I agree with @jfix71 on how constant folding is more relevant here and the broader solution.
I would like to contribute to these issues. I am starting new here. Would you be willing to give me starting pointers?
@SumedhArani I don't have a solution to the tradeoff issue. I suggest implementing one solution (just do the peephole) and give it a try. If we figure out that we do have memory issues in real workloads then we can iterate and improve things. There is a difference between what is a possible workload, and what is likely. Maybe in practice one optimization strategy is always superior? I suggest that we implement the simple peephole optimization and give it a try and evaluate how it performs on the workloads that we are testing today. What do you think?
@nadavrot A feasibility analysis sounds good to me.
I will try implementing a simple peephole optimization. We can then decide the further roadmap for this depending on the results.
Are there any specific ideas that you already have in your mind regarding this implementation? Any suggestions are much valued. :)
I suggest taking a look at the graph optimizer. The authors @jfix71 and @opti-mix can review the PR. Thank you for doing this work!
@opti-mix , @jfix71 :
I have written code for performing the compile-time optimization, as specified by @nadavrot . Where do I find the Alexnet model to test my code? (Should I submit a PR, and then continue to incrementally update it?)
Are there any other benchmarks where we can see this optimization put to use?
Also, at what stage should this optimization be called?
@opti-mix @SumedhArani Thanks for doing this work. Yes, please submit a PR. You can test your code with our unit tests and with tests in the model zoo.
@SumedhArani Yes, please submit a PR.
Where do I find the Alexnet model to test my code?
The AlexNet model can be downloaded using utils/download_onnx_models.sh
For the PR, you can easily construct a small graph with the pattern in question, apply optimizations and check at the end that slice(constant1) is not present in the graph anymore.
Also, at what stage should this optimization be called.
It should be called as part of GraphOptimizer transformations.
Thank you @nadavrot and @opti-mix ! :)
I will test for the cases as suggested by @opti-mix and then submit the PR.
I have written the optimization as a part of the GraphOptimizer transformations. I wanted to ask at a finer level though. Would performing this optimization before a specific optimization give better results?
Thank you.
@SumedhArani
I have written the optimization as a part of the GraphOptimizer transformations. I wanted to ask at a finer level though. Would performing this optimization before a specific optimization give better results?
Have a look at the optimizeSliceOfSplat. It does a very similar transformation, but for splats instead of constants. You probably want to create a similar function called optimizeSliceOfConstant and invoke it at the same place where optimizeSliceOfSplat is invoked.
You may also consider extending optimizeSliceOfSplat to handle both cases. If you go this way, you may want to rename it into something like optimizeSliceOfConstantPayload...
I did exactly that.

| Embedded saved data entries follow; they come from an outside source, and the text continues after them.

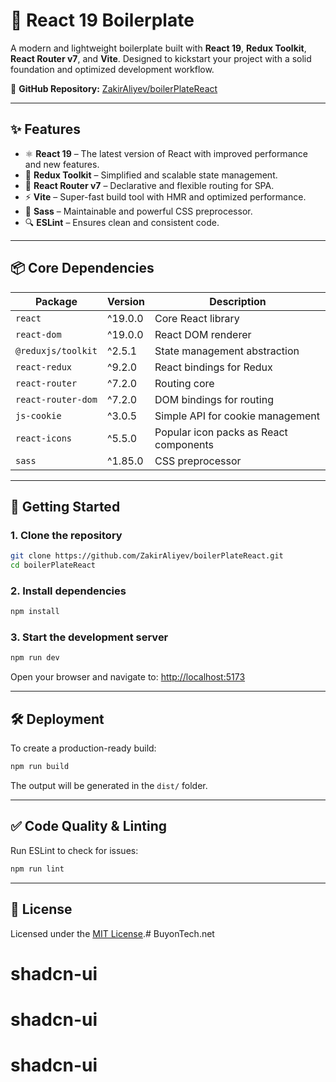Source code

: # 🚀 React 19 Boilerplate

A modern and lightweight boilerplate built with **React 19**, **Redux Toolkit**, **React Router v7**, and **Vite**. Designed to kickstart your project with a solid foundation and optimized development workflow.

🔗 **GitHub Repository:** [ZakirAliyev/boilerPlateReact](https://github.com/ZakirAliyev/boilerPlateReact)

---

## ✨ Features

- ⚛️ **React 19** – The latest version of React with improved performance and new features.
- 🎯 **Redux Toolkit** – Simplified and scalable state management.
- 🧭 **React Router v7** – Declarative and flexible routing for SPA.
- ⚡ **Vite** – Super-fast build tool with HMR and optimized performance.
- 🎨 **Sass** – Maintainable and powerful CSS preprocessor.
- 🔍 **ESLint** – Ensures clean and consistent code.

---

## 📦 Core Dependencies

| Package                | Version    | Description                                 |
|------------------------|------------|---------------------------------------------|
| `react`               | ^19.0.0    | Core React library                          |
| `react-dom`           | ^19.0.0    | React DOM renderer                          |
| `@reduxjs/toolkit`    | ^2.5.1     | State management abstraction                |
| `react-redux`         | ^9.2.0     | React bindings for Redux                    |
| `react-router`        | ^7.2.0     | Routing core                                |
| `react-router-dom`    | ^7.2.0     | DOM bindings for routing                    |
| `js-cookie`           | ^3.0.5     | Simple API for cookie management            |
| `react-icons`         | ^5.5.0     | Popular icon packs as React components      |
| `sass`                | ^1.85.0    | CSS preprocessor                            |

---

## 🚀 Getting Started

### 1. Clone the repository

```bash
git clone https://github.com/ZakirAliyev/boilerPlateReact.git
cd boilerPlateReact
```

### 2. Install dependencies

```bash
npm install
```

### 3. Start the development server

```bash
npm run dev
```

Open your browser and navigate to: [http://localhost:5173](http://localhost:5173)

---

## 🛠 Deployment

To create a production-ready build:

```bash
npm run build
```

The output will be generated in the `dist/` folder.

---

## ✅ Code Quality & Linting

Run ESLint to check for issues:

```bash
npm run lint
```

---

## 📄 License

Licensed under the [MIT License](LICENSE).# BuyonTech.net
# shadcn-ui
# shadcn-ui
# shadcn-ui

I looked at optimizeSliceOfSplat and wrote a very similar function that handled the required case. I call this new optimizeSliceOfConstant, just after optimizeSliceOfSplat.
So I think I am headed in the right direction. I will submit a PR, as soon I have tested the code.
@SumedhArani are you still interested in working on this? Can we salvage your PR?
@opti-mix I am looking through starter issues and commit logs, I see you recently merged a commit implementing general constant folding? I assume it takes care of this / issue should be closed?
@shajrawi Yes, you are right! This is taken care of by #3161. Closing.